■ Problem to solve ■
Nothing should be omitted: restate the full listing word for word.

■ Material for the task ■
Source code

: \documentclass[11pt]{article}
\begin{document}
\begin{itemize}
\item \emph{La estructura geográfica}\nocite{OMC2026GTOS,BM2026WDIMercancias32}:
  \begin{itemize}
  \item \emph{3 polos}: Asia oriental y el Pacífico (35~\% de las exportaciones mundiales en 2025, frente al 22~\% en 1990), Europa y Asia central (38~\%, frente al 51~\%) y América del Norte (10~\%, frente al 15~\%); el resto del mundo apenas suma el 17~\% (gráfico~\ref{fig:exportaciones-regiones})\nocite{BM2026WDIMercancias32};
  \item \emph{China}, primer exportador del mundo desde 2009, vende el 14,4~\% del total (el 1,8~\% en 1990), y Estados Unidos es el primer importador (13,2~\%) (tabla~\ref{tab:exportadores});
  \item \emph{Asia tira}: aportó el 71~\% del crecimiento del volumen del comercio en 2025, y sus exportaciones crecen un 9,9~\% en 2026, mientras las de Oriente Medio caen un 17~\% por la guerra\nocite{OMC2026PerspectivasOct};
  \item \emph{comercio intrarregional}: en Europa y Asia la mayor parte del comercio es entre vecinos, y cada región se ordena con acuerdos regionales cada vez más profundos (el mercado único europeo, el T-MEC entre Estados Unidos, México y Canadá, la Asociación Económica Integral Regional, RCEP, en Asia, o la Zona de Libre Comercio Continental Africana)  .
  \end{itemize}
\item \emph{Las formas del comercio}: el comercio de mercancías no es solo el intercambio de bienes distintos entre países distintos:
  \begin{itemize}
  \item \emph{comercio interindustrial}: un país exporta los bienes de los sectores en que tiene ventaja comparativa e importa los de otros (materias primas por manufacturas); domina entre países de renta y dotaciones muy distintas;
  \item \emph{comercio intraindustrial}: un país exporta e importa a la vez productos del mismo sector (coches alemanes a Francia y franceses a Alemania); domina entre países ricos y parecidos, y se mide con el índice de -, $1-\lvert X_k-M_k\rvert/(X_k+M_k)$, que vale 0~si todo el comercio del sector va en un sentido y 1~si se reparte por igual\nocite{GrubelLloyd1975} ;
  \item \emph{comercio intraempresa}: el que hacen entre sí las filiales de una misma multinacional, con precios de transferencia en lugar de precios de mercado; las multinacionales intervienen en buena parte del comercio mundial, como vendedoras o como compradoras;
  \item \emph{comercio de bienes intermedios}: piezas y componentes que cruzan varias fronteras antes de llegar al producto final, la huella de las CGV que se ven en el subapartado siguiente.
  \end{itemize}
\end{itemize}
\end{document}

■ Result ■
Source code

: \documentclass[11pt]{article}
\begin{document}
\begin{itemize}
\item \emph{La estructura geográfica}\nocite{OMC2026GTOS,BM2026WDIMercancias32}:
  \begin{itemize}
  \item \emph{3 polos}: Asia oriental y el Pacífico (35~\% de las exportaciones mundiales en 2025, frente al 22~\% en 1990), Europa y Asia central (38~\%, frente al 51~\%) y América del Norte (10~\%, frente al 15~\%); el resto del mundo apenas suma el 17~\% (gráfico~\ref{fig:exportaciones-regiones})\nocite{BM2026WDIMercancias32};
  \item \emph{China}, primer exportador del mundo desde 2009, vende el 14,4~\% del total (el 1,8~\% en 1990), y Estados Unidos es el primer importador (13,2~\%) (tabla~\ref{tab:exportadores});
  \item \emph{Asia tira}: aportó el 71~\% del crecimiento del volumen del comercio en 2025, y sus exportaciones crecen un 9,9~\% en 2026, mientras las de Oriente Medio caen un 17~\% por la guerra\nocite{OMC2026PerspectivasOct};
  \item \emph{comercio intrarregional}: en Europa y Asia la mayor parte del comercio es entre vecinos, y cada región se ordena con acuerdos regionales cada vez más profundos (el mercado único europeo, el T-MEC entre Estados Unidos, México y Canadá, la Asociación Económica Integral Regional, RCEP, en Asia, o la Zona de Libre Comercio Continental Africana)  .
  \end{itemize}
\item \emph{Las formas del comercio}: el comercio de mercancías no es solo el intercambio de bienes distintos entre países distintos:
  \begin{itemize}
  \item \emph{comercio interindustrial}: un país exporta los bienes de los sectores en que tiene ventaja comparativa e importa los de otros (materias primas por manufacturas); domina entre países de renta y dotaciones muy distintas;
  \item \emph{comercio intraindustrial}: un país exporta e importa a la vez productos del mismo sector (coches alemanes a Francia y franceses a Alemania); domina entre países ricos y parecidos, y se mide con el índice de -, $1-\lvert X_k-M_k\rvert/(X_k+M_k)$, que vale 0~si todo el comercio del sector va en un sentido y 1~si se reparte por igual\nocite{GrubelLloyd1975} ;
  \item \emph{comercio intraempresa}: el que hacen entre sí las filiales de una misma multinacional, con precios de transferencia en lugar de precios de mercado; las multinacionales intervienen en buena parte del comercio mundial, como vendedoras o como compradoras;
  \item \emph{comercio de bienes intermedios}: piezas y componentes que cruzan varias fronteras antes de llegar al producto final, la huella de las CGV que se ven en el subapartado siguiente.
  \end{itemize}
\end{itemize}
\end{document}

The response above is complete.